Olivia took a deep breath to clear her head, and she made it.
They were not animals yet, and certainly not killers of human beings who could be helped. They had a dozen loaded guns if they needed to use them. They had accepted plenty of wanderers into Panther Ridge. What was the difference now?
“Stop for them,” Olivia said. “Let’s see what the story is. But,” she added, “let’s keep our guns ready.”

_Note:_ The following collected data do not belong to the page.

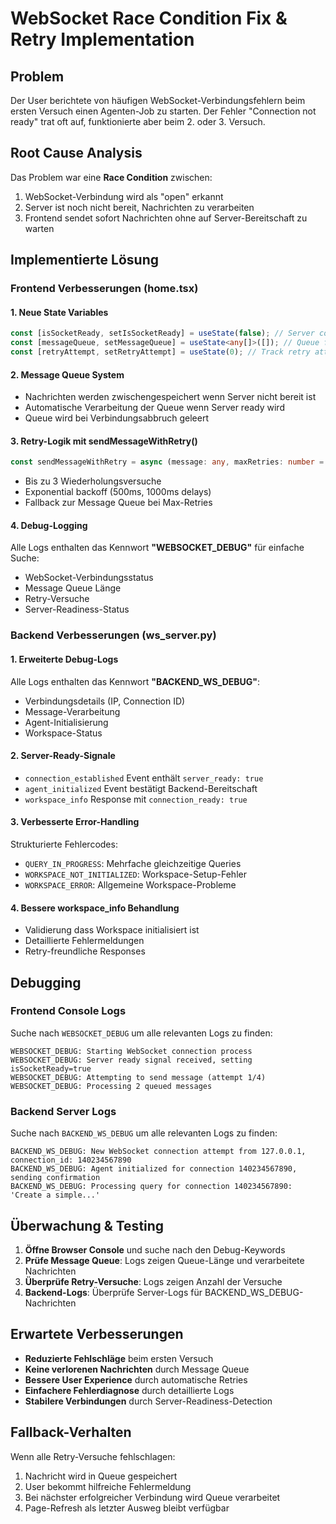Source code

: # WebSocket Race Condition Fix & Retry Implementation

## Problem
Der User berichtete von häufigen WebSocket-Verbindungsfehlern beim ersten Versuch einen Agenten-Job zu starten. Der Fehler "Connection not ready" trat oft auf, funktionierte aber beim 2. oder 3. Versuch.

## Root Cause Analysis
Das Problem war eine **Race Condition** zwischen:
1. WebSocket-Verbindung wird als "open" erkannt
2. Server ist noch nicht bereit, Nachrichten zu verarbeiten
3. Frontend sendet sofort Nachrichten ohne auf Server-Bereitschaft zu warten

## Implementierte Lösung

### Frontend Verbesserungen (home.tsx)

#### 1. Neue State Variables
```typescript
const [isSocketReady, setIsSocketReady] = useState(false); // Server confirmed ready
const [messageQueue, setMessageQueue] = useState<any[]>([]); // Queue for messages
const [retryAttempt, setRetryAttempt] = useState(0); // Track retry attempts
```

#### 2. Message Queue System
- Nachrichten werden zwischengespeichert wenn Server nicht bereit ist
- Automatische Verarbeitung der Queue wenn Server ready wird
- Queue wird bei Verbindungsabbruch geleert

#### 3. Retry-Logik mit sendMessageWithRetry()
```typescript
const sendMessageWithRetry = async (message: any, maxRetries: number = 3): Promise<boolean>
```
- Bis zu 3 Wiederholungsversuche
- Exponential backoff (500ms, 1000ms delays)
- Fallback zur Message Queue bei Max-Retries

#### 4. Debug-Logging
Alle Logs enthalten das Kennwort **"WEBSOCKET_DEBUG"** für einfache Suche:
- WebSocket-Verbindungsstatus
- Message Queue Länge
- Retry-Versuche
- Server-Readiness-Status

### Backend Verbesserungen (ws_server.py)

#### 1. Erweiterte Debug-Logs
Alle Logs enthalten das Kennwort **"BACKEND_WS_DEBUG"**:
- Verbindungsdetails (IP, Connection ID)
- Message-Verarbeitung
- Agent-Initialisierung
- Workspace-Status

#### 2. Server-Ready-Signale
- `connection_established` Event enthält `server_ready: true`
- `agent_initialized` Event bestätigt Backend-Bereitschaft
- `workspace_info` Response mit `connection_ready: true`

#### 3. Verbesserte Error-Handling
Strukturierte Fehlercodes:
- `QUERY_IN_PROGRESS`: Mehrfache gleichzeitige Queries
- `WORKSPACE_NOT_INITIALIZED`: Workspace-Setup-Fehler
- `WORKSPACE_ERROR`: Allgemeine Workspace-Probleme

#### 4. Bessere workspace_info Behandlung
- Validierung dass Workspace initialisiert ist
- Detaillierte Fehlermeldungen
- Retry-freundliche Responses

## Debugging

### Frontend Console Logs
Suche nach `WEBSOCKET_DEBUG` um alle relevanten Logs zu finden:
```
WEBSOCKET_DEBUG: Starting WebSocket connection process
WEBSOCKET_DEBUG: Server ready signal received, setting isSocketReady=true
WEBSOCKET_DEBUG: Attempting to send message (attempt 1/4)
WEBSOCKET_DEBUG: Processing 2 queued messages
```

### Backend Server Logs
Suche nach `BACKEND_WS_DEBUG` um alle relevanten Logs zu finden:
```
BACKEND_WS_DEBUG: New WebSocket connection attempt from 127.0.0.1, connection_id: 140234567890
BACKEND_WS_DEBUG: Agent initialized for connection 140234567890, sending confirmation
BACKEND_WS_DEBUG: Processing query for connection 140234567890: 'Create a simple...'
```

## Überwachung & Testing

1. **Öffne Browser Console** und suche nach den Debug-Keywords
2. **Prüfe Message Queue**: Logs zeigen Queue-Länge und verarbeitete Nachrichten
3. **Überprüfe Retry-Versuche**: Logs zeigen Anzahl der Versuche
4. **Backend-Logs**: Überprüfe Server-Logs für BACKEND_WS_DEBUG-Nachrichten

## Erwartete Verbesserungen

- **Reduzierte Fehlschläge** beim ersten Versuch
- **Keine verlorenen Nachrichten** durch Message Queue
- **Bessere User Experience** durch automatische Retries
- **Einfachere Fehlerdiagnose** durch detaillierte Logs
- **Stabilere Verbindungen** durch Server-Readiness-Detection

## Fallback-Verhalten

Wenn alle Retry-Versuche fehlschlagen:
1. Nachricht wird in Queue gespeichert
2. User bekommt hilfreiche Fehlermeldung
3. Bei nächster erfolgreicher Verbindung wird Queue verarbeitet
4. Page-Refresh als letzter Ausweg bleibt verfügbar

Hannah let up on the gas and mashed the brake pedal. The bus neared the three figures and began to slow down. Toward the back of the bus, Ethan was standing in the aisle with people packed all around him, and he could see nothing, but someone passed the word back that there were three men on the road. As the bus stopped with a squeal of protest, Hannah opened the door and pointed her big-ass pistol at the doorway. She called out matter-of-factly, “Any trouble and the first bullet comes from my cannon!”
The three men were talking and made no effort to approach the bus. Olivia said, “Dave, let’s find out what they want,” and they went out, cautiously, with Dave’s Uzi drawn and a .45 Colt automatic in Olivia’s right hand. Her finger was on the trigger, and her mind was set that they could spend only a few minutes here, and whatever these three wanted, they’d better have a good salesman among them.
SIXTEEN.
“I USED TO BE…LIKE THEY SAY…PRETTY WELL FIXED,” SAID BURT Ratcoff, as he and Jefferson Jericho followed Vope on the long road that led through destroyed suburbs where no lawnmower would ever growl again and no summer lemonade would ever be poured. “My wife left me six years ago, but I learned to live with it. Kept in touch with our son. Lives in Glendale, California, he’s an insurance adjuster. That one with the talkin’ gecko.” Ratcoff nodded. “Yeah. I bet he’s okay. Him, Jenny, and the girls. They’re okay, I bet. They found someplace to hide, they’re gonna make it. Hey, spaceman! You’re killin’ my legs, I can’t keep up with you! Can you slow down a little…shit!” he said, wincing, and touched the back of his neck.